Les Kényans n’ont pas la langue dans leur poche

Le sheng, le " jargon des gangs ", a envahi le Kenya. Même Barack Obama s'y est mis. Focus sur l'espéranto de l'Afrique.

L'après-midi débute à peine à Ghetto Radio. Au pied de cet immeuble dégradé du quartier de Ngara, à l'est de Nairobi, des pneus brûlés refroidissent tandis qu'errent clochards et vendeurs de rue. On est loin des quartiers chics de la capitale -kényane. Aux murs, un chien noir sur fond jaune et un slogan : " Ghetto radio, voix de la jeunesse, la station officielle du sheng ". Sheng ? Les animateurs de Ghetto ne s'expriment que dans cet -argot inventé à Nairobi, incompréhensible même pour le locuteur de swahili accompli.
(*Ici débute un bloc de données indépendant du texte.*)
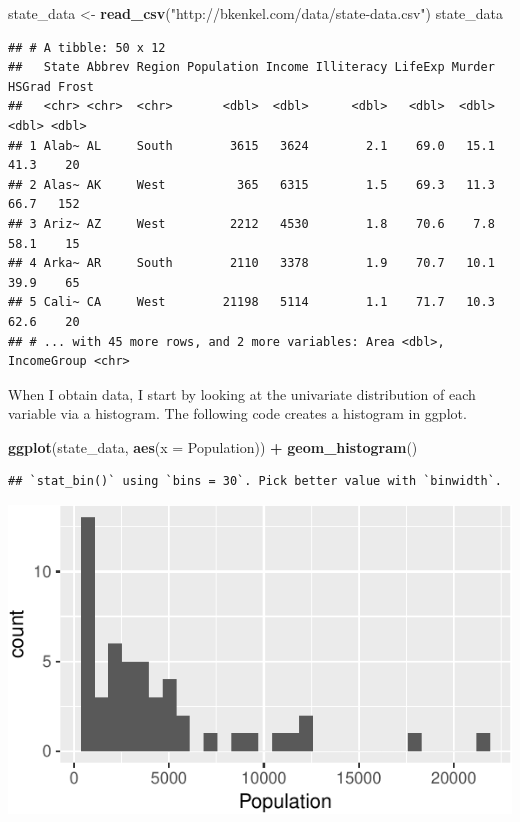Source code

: \documentclass[
  12pt,
  oneside,openany]{book}
\newenvironment{Shaded}{\begin{snugshade}}{\end{snugshade}}
\newcommand{\DataTypeTok}[1]{\textcolor[rgb]{0.13,0.29,0.53}{#1}}
\newcommand{\KeywordTok}[1]{\textcolor[rgb]{0.13,0.29,0.53}{\textbf{#1}}}
\newcommand{\NormalTok}[1]{#1}
\newcommand{\OperatorTok}[1]{\textcolor[rgb]{0.81,0.36,0.00}{\textbf{#1}}}
\newcommand{\StringTok}[1]{\textcolor[rgb]{0.31,0.60,0.02}{#1}}
\begin{document}
\begin{Shaded}
\begin{Highlighting}[]
\NormalTok{state\_data <{-}}\StringTok{ }\KeywordTok{read\_csv}\NormalTok{(}\StringTok{"http://bkenkel.com/data/state{-}data.csv"}\NormalTok{)}
\NormalTok{state\_data}
\end{Highlighting}
\end{Shaded}

\begin{verbatim}
## # A tibble: 50 x 12
##   State Abbrev Region Population Income Illiteracy LifeExp Murder HSGrad Frost
##   <chr> <chr>  <chr>       <dbl>  <dbl>      <dbl>   <dbl>  <dbl>  <dbl> <dbl>
## 1 Alab~ AL     South        3615   3624        2.1    69.0   15.1   41.3    20
## 2 Alas~ AK     West          365   6315        1.5    69.3   11.3   66.7   152
## 3 Ariz~ AZ     West         2212   4530        1.8    70.6    7.8   58.1    15
## 4 Arka~ AR     South        2110   3378        1.9    70.7   10.1   39.9    65
## 5 Cali~ CA     West        21198   5114        1.1    71.7   10.3   62.6    20
## # ... with 45 more rows, and 2 more variables: Area <dbl>, IncomeGroup <chr>
\end{verbatim}

When I obtain data, I start by looking at the univariate distribution of each variable via a histogram. The following code creates a histogram in ggplot.

\begin{Shaded}
\begin{Highlighting}[]
\KeywordTok{ggplot}\NormalTok{(state\_data, }\KeywordTok{aes}\NormalTok{(}\DataTypeTok{x =}\NormalTok{ Population)) }\OperatorTok{+}
\StringTok{  }\KeywordTok{geom\_histogram}\NormalTok{()}
\end{Highlighting}
\end{Shaded}

\begin{verbatim}
## `stat_bin()` using `bins = 30`. Pick better value with `binwidth`.
\end{verbatim}

\includegraphics{pdaps_files/figure-latex/histogram-1.pdf}
\end{document}
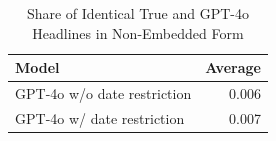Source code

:\begin{table}[!h]
\centering
\caption{Share of Identical True and GPT-4o Headlines in Non-Embedded Form}
\centering
\begin{tabular}[t]{lr}
\toprule
Model & Average\\
\midrule
GPT-4o w/o date restriction & 0.006\\
GPT-4o w/ date restriction & 0.007\\
\bottomrule
\end{tabular}
\end{table}

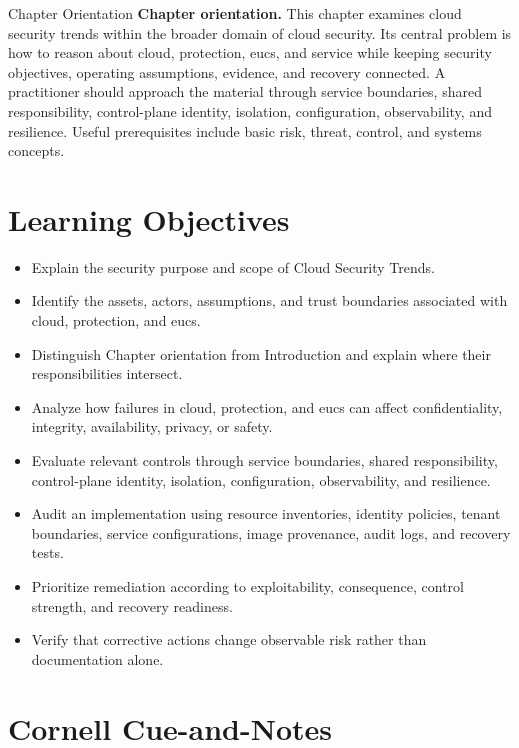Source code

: \documentclass[11pt,letterpaper]{article}
\title{\CornellDocumentTitle}
\author{}
\date{}
\begin{document}
\maketitle
\begin{CornellOverviewBox}{Chapter Orientation}
\textbf{Chapter orientation.} This chapter examines cloud security trends within the broader domain of cloud security. Its central problem is how to reason about cloud, protection, eucs, and service while keeping security objectives, operating assumptions, evidence, and recovery connected. A practitioner should approach the material through service boundaries, shared responsibility, control-plane identity, isolation, configuration, observability, and resilience. Useful prerequisites include basic risk, threat, control, and systems concepts.
\end{CornellOverviewBox}
\section*{Learning Objectives}
\begin{itemize}
\item Explain the security purpose and scope of Cloud Security Trends.
\item Identify the assets, actors, assumptions, and trust boundaries associated with cloud, protection, and eucs.
\item Distinguish Chapter orientation from Introduction and explain where their responsibilities intersect.
\item Analyze how failures in cloud, protection, and eucs can affect confidentiality, integrity, availability, privacy, or safety.
\item Evaluate relevant controls through service boundaries, shared responsibility, control-plane identity, isolation, configuration, observability, and resilience.
\item Audit an implementation using resource inventories, identity policies, tenant boundaries, service configurations, image provenance, audit logs, and recovery tests.
\item Prioritize remediation according to exploitability, consequence, control strength, and recovery readiness.
\item Verify that corrective actions change observable risk rather than documentation alone.
\end{itemize}
\section*{Cornell Cue-and-Notes}
\end{document}
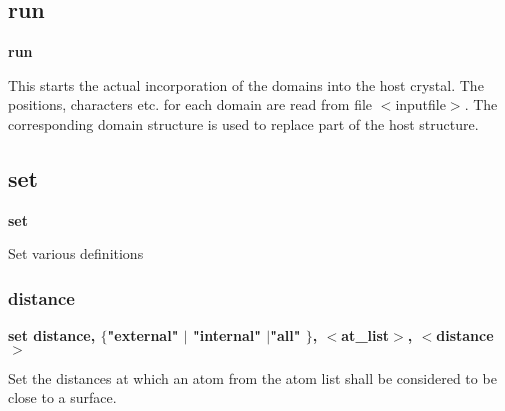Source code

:\subsection*{run}
{\bf run \par }
\par
\vspace{3pt}
This starts the actual incorporation of the domains into the host 
crystal. The positions, characters etc. for each domain are read 
from file $ <$inputfile$> $. The corresponding domain structure is used to 
replace part of the host structure. 
\subsection*{set}
{\bf set \par }
\par
\vspace{3pt}
Set various definitions 
\par
\subsubsection{distance}
{\bf set distance, $ \{$"external" $| $ "internal" $| $"all" $\} $, $ <$at\_list$> $, $ <$distance$> $ \par }
\par
\vspace{3pt}
Set the distances at which an atom from the atom list shall be 
considered to be close to a surface. 
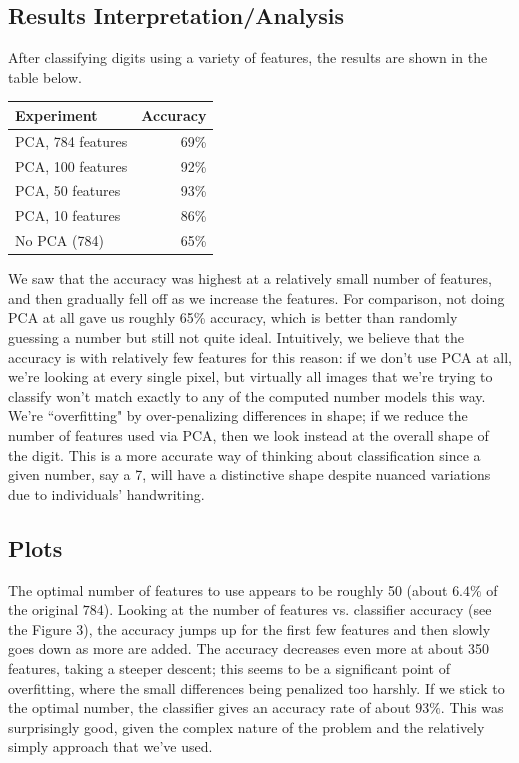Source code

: \documentclass[twocolumn]{article}
\begin{document}
\subsection{Results Interpretation/Analysis}
\label{subsec:interpretation}

After classifying digits using a variety of features, the results are shown in the table below.

\begin{center}
    \begin{tabular}{| l | r |}
        \hline
        \textbf{Experiment} & \textbf{Accuracy} \\ \hline
        PCA, 784 features & 69\% \\ \hline
        PCA, 100 features & 92\% \\ \hline
        PCA, 50 features & 93\% \\ \hline
        PCA, 10 features & 86\% \\ \hline
        No PCA (784) & 65\% \\ \hline
    \end{tabular}
\end{center}

We saw that the accuracy was highest at a relatively small number of features, and then gradually fell off as we increase the features. For comparison, not doing PCA at all gave us roughly 65\% accuracy, which is better than randomly guessing a number but still not quite ideal. Intuitively, we believe that the accuracy is with relatively few features for this reason: if we don't use PCA at all, we're looking at every single pixel, but virtually all images that we're trying to classify won't match exactly to any of the computed number models this way. We're ``overfitting" by over-penalizing differences in shape; if we reduce the number of features used via PCA, then we look instead at the overall shape of the digit. This is a more accurate way of thinking about classification since a given number, say a 7, will have a distinctive shape despite nuanced variations due to individuals' handwriting. 

\subsection{Plots}
\label{subsec:plots}

The optimal number of features to use appears to be roughly 50 (about $6.4\%$ of the original $784$). Looking at the number of features vs. classifier accuracy (see the Figure 3), the accuracy jumps up for the first few features and then slowly goes down as more are added. The accuracy decreases even more at about 350 features, taking a steeper descent; this seems to be a significant point of overfitting, where the small differences being penalized too harshly. If we stick to the optimal number, the classifier gives an accuracy rate of about $93\%$. This was surprisingly good, given the complex nature of the problem and the relatively simply approach that we've used. 
\end{document}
Curtis Wa Kijee, journaliste sportif, casquette vissée sur la tête, prépare sa chronique. " Ici, pour parler du ballon, on dit “ndimu” : c'est du sheng qui veut dire citron : la même forme et la même dureté que la balle. "

Le sheng a envahi le pays. Pas une grande institution kényane qui ne l'utilise pour faire sa pub, à commencer par la banque Barclays (pata chapaa  utilisé pour " retirer du cash ") ou l'université Kenyatta (digitize masomo  pour " éducation numérique "). Le quotidien The Nairobian publie chaque semaine une colonne  100  % sheng, " Stori za mtaa " (" histoire du quartier "). Presque tous les rappeurs et même les politiques s'y sont mis. " Tunawesmek ! " (" nous pouvons le faire ! "), proclamait un candidat à la dernière présidentielle de 2013. En juillet, Barack Obama, en visite au Kenya, a soulevé une salle en ouvrant son discours sur un tonitruant " Niaje wasee, hawayuni ! " (" salut tout le monde ! comment ça va ? "). Une véritable consécration.

Les origines du sheng (mélange de " swahili " et " english ") sont obscures. Des linguistes évoquent le chemin de fer colonial, où se brassèrent nombre de tribus cherchant un langage commun pour déjouer l'attention des Britanniques. " Mais le sheng actuel date des années 1980, insiste Mungai Mutonya, professeur d'études africaines à l'université Washington de Saint Louis (Etats-Unis). A cette époque, l'économie décline et des masses de population migrent vers les bidonvilles de Nairobi. L'espace est limité, les tribus vivent côte à côte : les jeunes doivent trouver un moyen pour communiquer, une langue secrète pour ne pas être compris des parents et de la police. "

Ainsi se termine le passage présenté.